The students later filed suit alleging they were entitled to receive minimum wage under the FLSA for work they performed while serving as externs.  They argued that, given the lack of formal structure and the repetitive nature of the work they were assigned, they provided an economic benefit to the employers for which they received very little educational benefit.


The trial court agreed with the employers’ argument that the students were not “employees” within the meaning of the FLSA.  The students then appealed that decision to the Eleventh Circuit.


In determining whether an employer-employee relationship existed between the externs and the companies for whom they worked, the Eleventh Circuit utilized an “economic realities” test.  Under that test, an individual is not an employee under the FLSA when: (1) the work is for their own advantage or personal purpose; and (2) the work provides no immediate advantage for the alleged employer.


The externs argued their externship experiences were of little educational benefit.  However, they did engage in hands-on work for their formal degree programs.  They received academic credit for their work, and by completing an externship, were eligible to earn their degrees.


The Eleventh Circuit found that the alleged employers received little if any economic benefit from the externs’ work.  The undisputed evidence showed that the employers’ staffs spent time — time away from their regular duties — training the externs and supervising and reviewing their work.  Thus, the externs caused the businesses to operate less efficiently and caused at least some duplication of work.   Accordingly, the appellate court held that the externs were not employees within the ambit of the FLSA under the economics realties test.

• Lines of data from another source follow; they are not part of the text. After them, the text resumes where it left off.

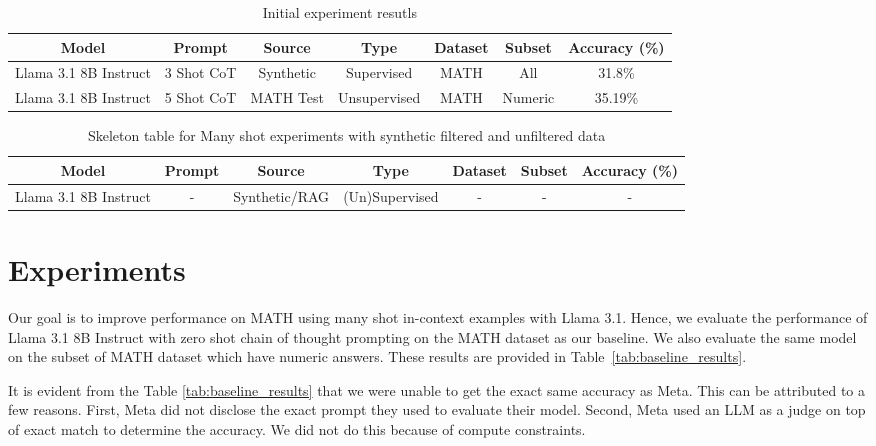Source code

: \documentclass[twocolumn,11pt]{article}
\begin{document}
\begin{table*}
    \centering
    \begin{tabular}{|c|c|c|c|c|c|c|}
        \hline
        \textbf{Model} & \textbf{Prompt} & \textbf{Source}  & \textbf{Type} & \textbf{Dataset} & \textbf{Subset} & \textbf{Accuracy (\%)}\\
        \hline
        Llama 3.1 8B Instruct & 3 Shot CoT & Synthetic & Supervised & MATH & All & 31.8\% \\
        \hline
        Llama 3.1 8B Instruct & 5 Shot CoT & MATH Test & Unsupervised & MATH & Numeric & 35.19\% \\
        \hline
    \end{tabular}
    \caption{Initial experiment resutls}
    \label{tab:experiment_results}
\end{table*}

\begin{table*}[!h]
    \centering
    \begin{tabular}{|c|c|c|c|c|c|c|}
        \hline
        \textbf{Model} & \textbf{Prompt} & \textbf{Source}  & \textbf{Type} & \textbf{Dataset} & \textbf{Subset} & \textbf{Accuracy (\%)}\\
        \hline
        Llama 3.1 8B Instruct & - & Synthetic/RAG & (Un)Supervised & - & - & - \\
        \hline
    \end{tabular}
    \caption{Skeleton table for Many shot experiments with synthetic filtered and unfiltered data}
    \label{tab:synth_experiment_results}
\end{table*}

\section{Experiments} \label{sec:experiments}

Our goal is to improve performance on MATH using many shot in-context examples with Llama 3.1. Hence, we evaluate the performance of Llama 3.1 8B Instruct \cite{dubey2024llama3herdmodels} with zero shot chain of thought prompting on the MATH dataset as our baseline. We also evaluate the same model on the subset of MATH dataset which have numeric answers. These results are provided in Table~\ref{tab:baseline_results}. 

It is evident from the Table \ref{tab:baseline_results} that we were unable to get the exact same accuracy as Meta. This can be attributed to a few reasons. First, Meta did not disclose the exact prompt they used to evaluate their model. Second, Meta used an LLM as a judge on top of exact match to determine the accuracy. We did not do this because of compute constraints.
\end{document}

Furthermore, the Eleventh Circuit found that its conclusion was supported by the U.S. Department of Labor’s test for determining if a “trainee” is an employee.  Under that test, a trainee is not an employee if: (1) the training, even though it includes actual operation of the facilities of the employer, is similar to that which would be given in a vocational school; (2) the training is for the benefit of the trainees; (3) the trainees do not displace regular employees, but work under close supervision; (4) the employer that provides the training derives no immediate advantage from the activities of the trainees and on occasion his operations may actually be impeded; (5) the trainees are not necessarily entitled to a job at the completion of the training period; and, (6) the employer and the trainees understand that the trainees are not entitled to wages for the time spent in training.


The appellate court found each of the six criteria were met in the case of the externships and upheld the trial court’s dismissal of the students’ claims.

Read the case here.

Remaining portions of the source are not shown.